Frank Abrahams and Ryan John developed Collaborative Solfeggio in 2014. It is a student-centered approach grounded in the theories of sociotransformative constructivism. Collaborative Solfeggio begins with the familiar or known, and moves through the unknown to the new known. Teaching Collaborative Solfeggio is a 4-step constructivist process. The grand steps are partner, present, personalize, and perform. Repertoire to sight-read is from familiar popular music that the students already listen to outside of school music classes.
Collaborative Solfeggio combines fixed do with movable do used in systems like tonic sol-fa. Fixed do (or stationary do) aids reading and musical notation. Movable do (or tonic sol-fa) develops aural acuity. In addition, students always sight read with harmonic accompaniment. Rhythm must be felt in the body and not necessarily articulated with numbers or time-name syllables. Therefore, when students use Collaborative Solfeggio to count they move their feet.

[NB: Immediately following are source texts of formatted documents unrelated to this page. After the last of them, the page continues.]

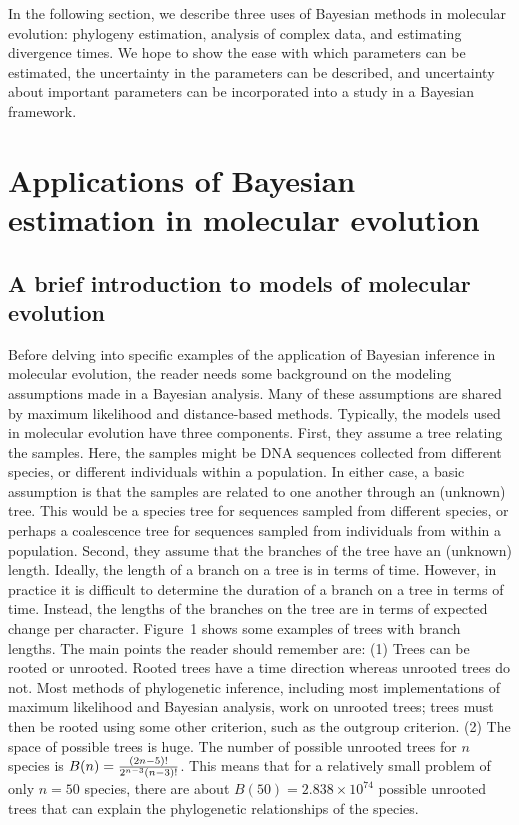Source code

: \documentclass{svmult}
\begin{document}
In the following section, we describe three uses of Bayesian methods in molecular evolution:
phylogeny estimation, analysis of complex data, and estimating divergence times.  We hope to show
the ease with which parameters can be estimated, the uncertainty in the parameters can be
described, and uncertainty about important parameters can be incorporated into a study in a
Bayesian framework.

\section{Applications of Bayesian estimation in molecular evolution}
\label{sec:3}

\subsection{A brief introduction to models of molecular evolution}


Before delving into specific examples of the application of Bayesian inference in molecular
evolution, the reader needs some background on the modeling assumptions made in a Bayesian
analysis. Many of these assumptions are shared by maximum likelihood and distance-based methods.
Typically, the models used in molecular evolution have three components. First, they assume a tree
relating the samples. Here, the samples might be DNA sequences collected from different species, or
different individuals within a population. In either case, a basic assumption is that the samples
are related to one another through an (unknown) tree. This would be a species tree for sequences
sampled from different species, or perhaps a coalescence tree for sequences sampled from
individuals from within a population. Second, they assume that the branches of the tree have an
(unknown) length. Ideally, the length of a branch on a tree is in terms of time. However, in
practice it is difficult to determine the duration of a branch on a tree in terms of time. Instead,
the lengths of the branches on the tree are in terms of expected change per character.  Figure~1
shows some examples of trees with branch lengths. The main points the reader should remember are:
(1) Trees can be rooted or unrooted. Rooted trees have a time direction whereas unrooted trees do
not. Most methods of phylogenetic inference, including most implementations of maximum likelihood
and Bayesian analysis, work on unrooted trees; trees must then be rooted using some other
criterion, such as the outgroup criterion.  (2) The space of possible trees is huge. The number of
possible unrooted trees for $n$ species is $B(n) = {(2n-5)! \over 2^{n-3}(n-3)!}$. This means that
for a relatively small problem of only $n=50$ species, there are about $B(50) = 2.838 \times
10^{74}$ possible unrooted trees that can explain the phylogenetic relationships of the species.
\end{document}
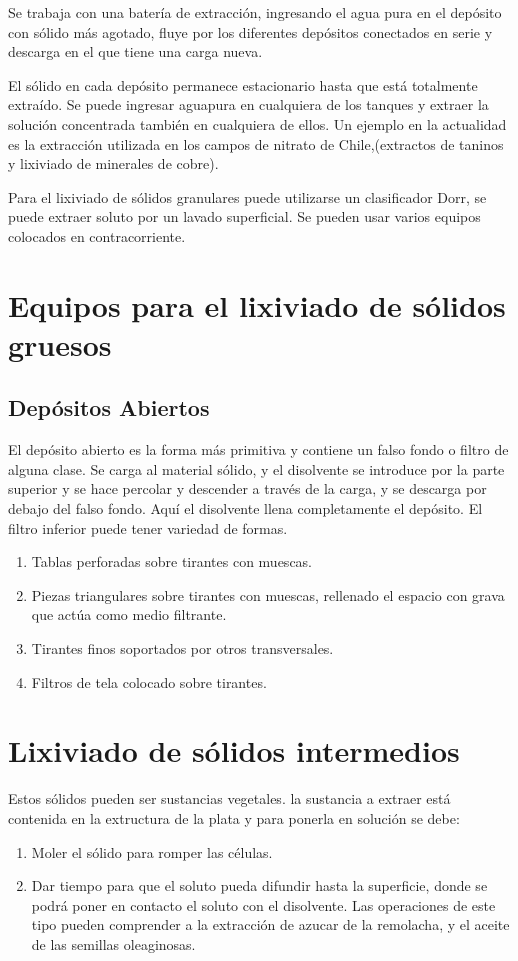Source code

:\documentclass[12pt,openany]{book}
\begin{document}
Se trabaja con una batería de extracción, ingresando el agua pura en el depósito con sólido más agotado, fluye por los
diferentes depósitos conectados en serie y descarga en el que tiene una carga nueva.

El sólido en cada depósito permanece estacionario hasta que está totalmente extraído. Se puede ingresar aguapura en 
cualquiera de los tanques y extraer la solución concentrada también en cualquiera de ellos. Un ejemplo en la actualidad
es la extracción utilizada en los campos de nitrato de Chile,(extractos de taninos y lixiviado de minerales de cobre).

Para el lixiviado de sólidos granulares puede utilizarse un clasificador Dorr, se puede extraer soluto por un lavado
superficial. Se pueden usar varios equipos colocados en contracorriente.

\section{Equipos para el lixiviado de sólidos gruesos}
\subsection{Depósitos Abiertos}
El depósito abierto es la forma más primitiva y contiene un falso fondo o filtro de alguna clase. Se carga
al material sólido, y el disolvente se introduce por la parte
superior y se hace percolar y descender a través de la carga, y
se descarga por debajo del falso fondo. Aquí el disolvente llena completamente
el depósito.
El filtro inferior puede tener variedad de formas.
\begin{enumerate}
    \item Tablas perforadas sobre tirantes con muescas.
    \item Piezas triangulares sobre tirantes con muescas, rellenado el espacio con
    grava que actúa como medio filtrante.
    \item Tirantes finos soportados por otros transversales.
    \item Filtros de tela colocado sobre tirantes.
\end{enumerate}


\section{Lixiviado de sólidos intermedios}

Estos sólidos pueden ser sustancias vegetales. la sustancia a 
extraer está contenida en la extructura de la plata y para ponerla en solución se debe:
\begin{enumerate}
    \item Moler el sólido para romper las células.
    \item Dar tiempo para que el soluto pueda difundir hasta la superficie, 
    donde se podrá poner en contacto el soluto con el disolvente. Las operaciones de este tipo 
    pueden comprender a la extracción de azucar de la remolacha, y el aceite de las semillas 
    oleaginosas.
\end{enumerate}
\end{document}
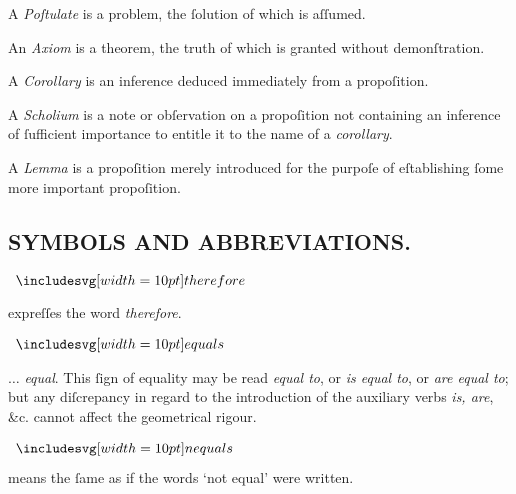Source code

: A \textit{Poſtulate} is a problem, the ſolution of which is aſſumed.

An \textit{Axiom} is a theorem, the truth of which is granted without demonſtration.

A \textit{Corollary} is an inference deduced immediately from a propoſition.

A \textit{Scholium} is a note or obſervation on a propoſition not containing an inference of ſufficient importance to entitle it to the name of a \textit{corollary}.

A \textit{Lemma} is a propoſition merely introduced for the purpoſe of eſtablishing ſome more important propoſition.

\pagebreak

\subsection[Symbols and Abbreviations]{\centering \scshape{\LARGE{SYMBOLS AND ABBREVIATIONS.}}}
\label{subsec:symbolsandabbreviations}

\begin{minipage}[t]{0.20\textwidth}
    \begin{center}
        $\btherefore$
    \end{center}
\end{minipage}%
\begin{minipage}[t]{0.80\textwidth}
    expreſſes the word \textit{therefore}.
\end{minipage}

\begin{minipage}[t]{0.20\textwidth}
    \begin{center}
        $\bequals$
    \end{center}
\end{minipage}%
\begin{minipage}[t]{0.80\textwidth}
    $\ldots$ \textit{equal}. This ſign of equality may be read \textit{equal to}, or \textit{is equal to}, or \textit{are equal to}; but any diſcrepancy in regard to the introduction of the auxiliary verbs \textit{is, are}, \&c. cannot affect the geometrical rigour.
\end{minipage}

\begin{minipage}[t]{0.20\textwidth}
    \begin{center}
        $\bnequals$
    \end{center}
\end{minipage}%
\begin{minipage}[t]{0.80\textwidth}
    means the ſame as if the words ‘not equal’ were written.
\end{minipage}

To investigate the efficacy of Collaborative Solfeggio, the researcher invited 6 high school music teachers to use the materials and instructional sequence with their ensemble students during the fall semester, 2016. They provided teachers with suggestions of popular/commercial songs to consider as repertoire. Research questions inquiring about the extent Collaborative Solfeggio contributes to a student’s person and musical agency, the abilities of students to engage musical imagination to make meaning of the music, and improve sight-reading, framed the study.
Teachers made video recordings of their sessions where they taught Collaborative Solfeggio, and participated in semi-structured interviews with the researcher at 3 points during the project.
Formative, summative, and integrative assessments completed by teachers and students also informed the answers to the research questions. At the end, students did engage imagination, and learned by making learning personal. They found meaning in what they were singing or playing in their ensembles. All believed that the experience did contribute in positive ways to students’ abilities to sight-read. For music education, the project added to the literature on the efficacy of popular music pedagogies.